Les futurs rois africains du pétrole… et du gaz
Loin de rester inactif face à la menace d’une éviction, Addax a lui renforcé sa présence sur le terrain. Représenté par Mohamed Ould Brahim Ould Boucheiba, le négociant genevois a aussi eu recours en 2020 à l’homme d’affaires proche du palais Sidy Amar pour tenter d’aplanir les dissensions avec les fonctionnaires du ministère du Pétrole, à même de tempérer les demandes de pénalités de retard de la Somelec, de la Snim et des distributeurs locaux alors que la Mauritanie n’offre pas les conditions de stockage prévues dans le contrat.
Addax est par ailleurs accompagné par l’avocat Éric Diamantis (Diamantis&Partners) dont l’un des associés est le franco-mauritanien Jemal Taleb. Mais pour l’heure, le chef de l’État Mohamed Ould Ghazouani se tient manifestement à l’écart de ce dossier.
Tensions au sein du gouvernement
Selon nos informations, la Somelec a adressé le 10 février une nouvelle demande de pénalités à Addax d’un montant de 14 millions de dollars pour des retards liés au contrat échu en avril 2021. Estimant cette exigence infondée, tous les litiges ayant été théoriquement réglés par l’accord signé en novembre dernier, Addax a prévenu la Somelec qu’il excluait de répondre favorablement à ses attentes.
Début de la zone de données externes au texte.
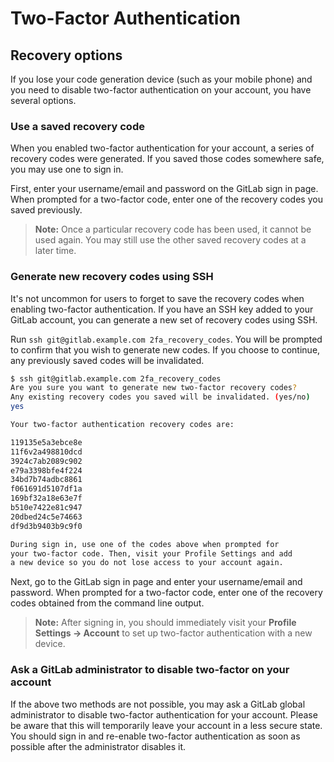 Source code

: # Two-Factor Authentication

## Recovery options

If you lose your code generation device (such as your mobile phone) and you need
to disable two-factor authentication on your account, you have several options.

### Use a saved recovery code

When you enabled two-factor authentication for your account, a series of
recovery codes were generated. If you saved those codes somewhere safe, you
may use one to sign in.

First, enter your username/email and password on the GitLab sign in page. When
prompted for a two-factor code, enter one of the recovery codes you saved
previously.

> **Note:** Once a particular recovery code has been used, it cannot be used again.
  You may still use the other saved recovery codes at a later time.

### Generate new recovery codes using SSH

It's not uncommon for users to forget to save the recovery codes when enabling
two-factor authentication. If you have an SSH key added to your GitLab account,
you can generate a new set of recovery codes using SSH.

Run `ssh git@gitlab.example.com 2fa_recovery_codes`. You will be prompted to
confirm that you wish to generate new codes. If you choose to continue, any
previously saved codes will be invalidated.

```bash
$ ssh git@gitlab.example.com 2fa_recovery_codes
Are you sure you want to generate new two-factor recovery codes?
Any existing recovery codes you saved will be invalidated. (yes/no)
yes

Your two-factor authentication recovery codes are:

119135e5a3ebce8e
11f6v2a498810dcd
3924c7ab2089c902
e79a3398bfe4f224
34bd7b74adbc8861
f061691d5107df1a
169bf32a18e63e7f
b510e7422e81c947
20dbed24c5e74663
df9d3b9403b9c9f0

During sign in, use one of the codes above when prompted for
your two-factor code. Then, visit your Profile Settings and add
a new device so you do not lose access to your account again.
```

Next, go to the GitLab sign in page and enter your username/email and password.
When prompted for a two-factor code, enter one of the recovery codes obtained
from the command line output.

> **Note:** After signing in, you should immediately visit your **Profile Settings
  -> Account** to set up two-factor authentication with a new device.

### Ask a GitLab administrator to disable two-factor on your account

If the above two methods are not possible, you may ask a GitLab global
administrator to disable two-factor authentication for your account. Please
be aware that this will temporarily leave your account in a less secure state.
You should sign in and re-enable two-factor authentication as soon as possible
after the administrator disables it.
Le directeur du trading pour l’Afrique de l’Ouest du négociant, Éric Derhille, a par ailleurs informé le ministère du Pétrole, des Mines et de l’Énergie, la Commission nationale des hydrocarbures et l’administrateur général de la Snim, de la décision prise par son groupe.
Un rendez-vous serait néanmoins prévu le 15 mars à Nouakchott entre les parties. Toujours selon nos informations, l’état-major d’Addax a aussi reçu une autre demande de pénalités émanant du distributeur Star Oil. A moins d’un mois et demi de l’échéance du contrat d’Addax, la Mauritanie n’a pas choisi son futur fournisseur de carburant. Ce dossier serait à l’origine de tensions entre le ministre du Pétrole et le Premier ministre Mohamed Ould Bilal, favorable à la stabilité des prix. Seule certitude : le nouvel appel d’offres occasionnera un surcoût pour l’approvisionnement du pays en produits raffinés compte tenu de la remontée des cours, accélérée par l’offensive russe en Ukraine.